Wednesday, January 31, 2024


Toppers: The Sunny Side


King Features went to a Sunday strip model that generally included three features in 1933. You got the main strip, the strip topper, and then they added a panel to the mix as well. That panel started out mostly being an activity feature (see Funny Films), but when that fizzled some creators switched over to panel gags. When the Funny Films topper was dropped on Felix, creator Otto Messmer replaced it with The Sunny Side, a panel where the gag was that something bad seemed to be happening, but the reader, and sometimes the character, could see that things were about to look up. 

The Sunny Side didn't last long, and my guess is that it was seen at the syndicate as offering a little more adult-skewed gags than they'd like to see on a property like Felix. The panel only ran on the Sunday from February 24 to March 31 1935*. After that the third topper feature was dropped on Felix, with Laura going back to taking the complete upper third of the page. Although it too would soon be changed to a new strip, Felix never went back to offering a double-helping of toppers. 

Addendum: I didn't realize when I wrote the post about the Laura topper that Messmer finally dropped the gags about the parrot learning to repeat phrases. As you can see in the sample above, by 1935 that strip was engaged in a light continuity with the parrot now inhabiting a funny animal world, not interacting exclusively with humans. The post has been corrected. 

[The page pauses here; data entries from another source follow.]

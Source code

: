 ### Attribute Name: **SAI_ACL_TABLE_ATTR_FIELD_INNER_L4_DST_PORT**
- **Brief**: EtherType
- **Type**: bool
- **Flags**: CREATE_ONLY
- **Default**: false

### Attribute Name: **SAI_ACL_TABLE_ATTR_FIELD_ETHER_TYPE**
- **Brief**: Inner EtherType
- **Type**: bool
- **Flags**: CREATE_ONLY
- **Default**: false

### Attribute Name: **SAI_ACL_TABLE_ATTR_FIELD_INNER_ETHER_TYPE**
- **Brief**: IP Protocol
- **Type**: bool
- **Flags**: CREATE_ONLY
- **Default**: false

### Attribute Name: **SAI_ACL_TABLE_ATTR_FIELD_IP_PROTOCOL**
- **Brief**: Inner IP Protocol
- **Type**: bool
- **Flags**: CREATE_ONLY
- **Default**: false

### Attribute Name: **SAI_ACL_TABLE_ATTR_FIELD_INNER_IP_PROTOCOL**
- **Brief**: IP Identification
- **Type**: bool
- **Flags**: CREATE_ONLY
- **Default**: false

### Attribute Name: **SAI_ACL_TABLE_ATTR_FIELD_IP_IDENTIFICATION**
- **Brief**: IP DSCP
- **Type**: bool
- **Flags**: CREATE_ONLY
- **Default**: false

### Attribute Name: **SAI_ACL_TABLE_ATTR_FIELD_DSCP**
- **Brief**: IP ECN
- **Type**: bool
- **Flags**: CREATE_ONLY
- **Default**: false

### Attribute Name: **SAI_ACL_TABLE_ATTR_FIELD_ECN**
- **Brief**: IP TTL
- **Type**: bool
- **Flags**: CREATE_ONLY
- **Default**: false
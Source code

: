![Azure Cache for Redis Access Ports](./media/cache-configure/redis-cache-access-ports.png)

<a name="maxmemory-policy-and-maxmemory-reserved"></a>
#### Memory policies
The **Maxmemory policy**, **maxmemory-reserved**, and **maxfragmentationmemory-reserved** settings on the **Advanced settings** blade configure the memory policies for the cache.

* Source: Columbus Dispatch.


Hello Allan-
That this happened during the short-lived period when the Hearst Sundays went Tab, (February-August 1935, I believe)is significant.
If the "Funny Films" seemed more effort than they were worth, shrinking them to half size made them even more so. Replacing them with one panel gags seemed to be an easy to create, easy on the eyes solution.
Most of the Hearst guys were happy to do Panels to fill the space, DeBeck had "Knee-High Knoodles", Ad Carter had "Dream Land", Young had "Carnival", and McManus had "How to Keep from getting Old", et cetera.
The ones that stayed cut-out activities, like Knerr's Jigsaw Puzzles and the paper dolls seem to have had so many clients outside the Hearst chain, they were going to be seen mainly in regular full size format.

Excellent point Mark!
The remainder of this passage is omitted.